Total RNA was isolated using RNeasy Mini Kit (Qiagen) with on-column DNA digestion using DNAse I (Qiagen) according to the manufacturer's recommendations. RNA quantity was estimated with ND-1000 spectrophotometer (NanoDrop Technologies). RNA quality was assessed using Agilent platform: RNA 6000 Nano LabChip Kit, RNA Integrity Number software and the Agilent 2100 Bioanalyzer (Agilent Technologies).
We used the Mouse Expression Arrays 430A (Affymetrix). The hybridization target was prepared according to the recommendations from microarrays' manufacturer. Total RNA (8 μg) was used for synthesis of double stranded cDNA. Half of the cDNA volume was used for synthesis of biotinylated cRNA with the BioArray High Yield RNA Transcript Labeling Kit (Enzo Diagnostics). Both cDNA and cRNA were purified with Gene Chip Sample Cleanup Module (Affymetrix). cRNA (16 μg) was fragmented and hybridized to the microarray for 16 h at 45°C. After washing and staining, the microarrays were scanned with GeneChip Scanner 3000 (Affymetrix). Data was acquired using GCOS 1.2 software (Affymetrix). The preprocessing was performed by Robust Multiarray Analysis (RMA, Bioconductor). Microarray data are available via NCBI GEO: http://www.ncbi.nlm.nih.gov/geo/query/acc.cgi?acc=GSE29743.
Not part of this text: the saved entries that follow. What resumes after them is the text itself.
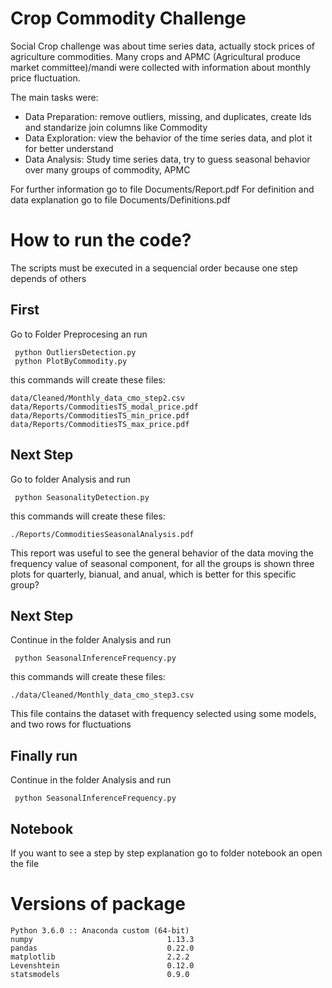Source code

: # Crop Commodity Challenge

Social Crop challenge was about time series data, 
actually stock prices of agriculture commodities. 
Many crops and  APMC (Agricultural produce market committee)/mandi were collected with information about monthly price fluctuation.

The main tasks were:
* Data Preparation: remove outliers, missing, and duplicates, create Ids and standarize join columns like Commodity
* Data Exploration: view the behavior of the time series data, and plot it for better understand
* Data Analysis: Study time series data, try to guess seasonal behavior over many groups of commodity, APMC

For further information go to file Documents/Report.pdf
For definition and data explanation go to file Documents/Definitions.pdf

# How to run the code?

The  scripts must be executed in a sequencial order because one step depends of others

## First 

Go to Folder Preprocesing an run 
```
 python OutliersDetection.py
 python PlotByCommodity.py
```

this commands will create these files:
```
data/Cleaned/Monthly_data_cmo_step2.csv
data/Reports/CommoditiesTS_modal_price.pdf
data/Reports/CommoditiesTS_min_price.pdf
data/Reports/CommoditiesTS_max_price.pdf
```

## Next Step 
Go to folder Analysis and run 
```
 python SeasonalityDetection.py
```

this commands will create these files:
```
./Reports/CommoditiesSeasonalAnalysis.pdf
```

This report was useful to see the general behavior of the data 
moving the frequency value of seasonal component, for all the groups 
is shown three plots for quarterly, bianual, and anual, which is better for this specific group?

## Next Step 
Continue in the folder Analysis and run 
```
 python SeasonalInferenceFrequency.py
```
this commands will create these files:
```
./data/Cleaned/Monthly_data_cmo_step3.csv
```
This file contains the dataset with frequency selected using some models, and two rows for fluctuations

## Finally run 

Continue in the folder Analysis and run 
```
 python SeasonalInferenceFrequency.py
```
## Notebook
If you want to see a step by step explanation go to folder notebook an open the file

# Versions of package
```
Python 3.6.0 :: Anaconda custom (64-bit)
numpy                              1.13.3
pandas                             0.22.0
matplotlib                         2.2.2
Levenshtein                        0.12.0
statsmodels                        0.9.0
```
Supervised gene selection was carried out by BRB Array Tools (developed by R. Simon and BRB Tools Development Team). Genes differentiating three analyzed groups were selected using a random-variance F-test. A stringent significance threshold was used to limit the number of false positive findings: differences in the expression of genes were considered statistically significant if their p value was less than 0.001. We also performed a global test of whether the expression profiles differed between the classes by permuting the labels of which arrays corresponded to which classes. For each permutation, the p values were re-computed and the number of genes significant at the 0.001 level was noted. The proportion of the permutations that gave at least as many significant genes as with the actual data was the significance level of the global test. False Discovery Rate (FDR) was estimated by Benjamini-Hochberg algorithm. Gene group analysis was carried out to obtain p values reflecting the differential expression of gene groups among classes. Four different tests: the Fisher (LS) statistic, Kolmogorov-Smirnov (KS) test, GSA test and Goeman test were used, as implemented in BRB Array Tools. We considered a GO category significantly differentially regulated if either significance level was less than 0.005, all categories with between 5 and 100 genes represented on the array were considered; some of the groups were overlapping. Promoter analysis was carried out using the Molecular Signatures Database, MSigDB. The MSigDB Predicted Promoter Motifs ontology contains sets of genes that share a transcription factor binding site in their promoters. The binding sites are predicted based on definitions from the TransFac database.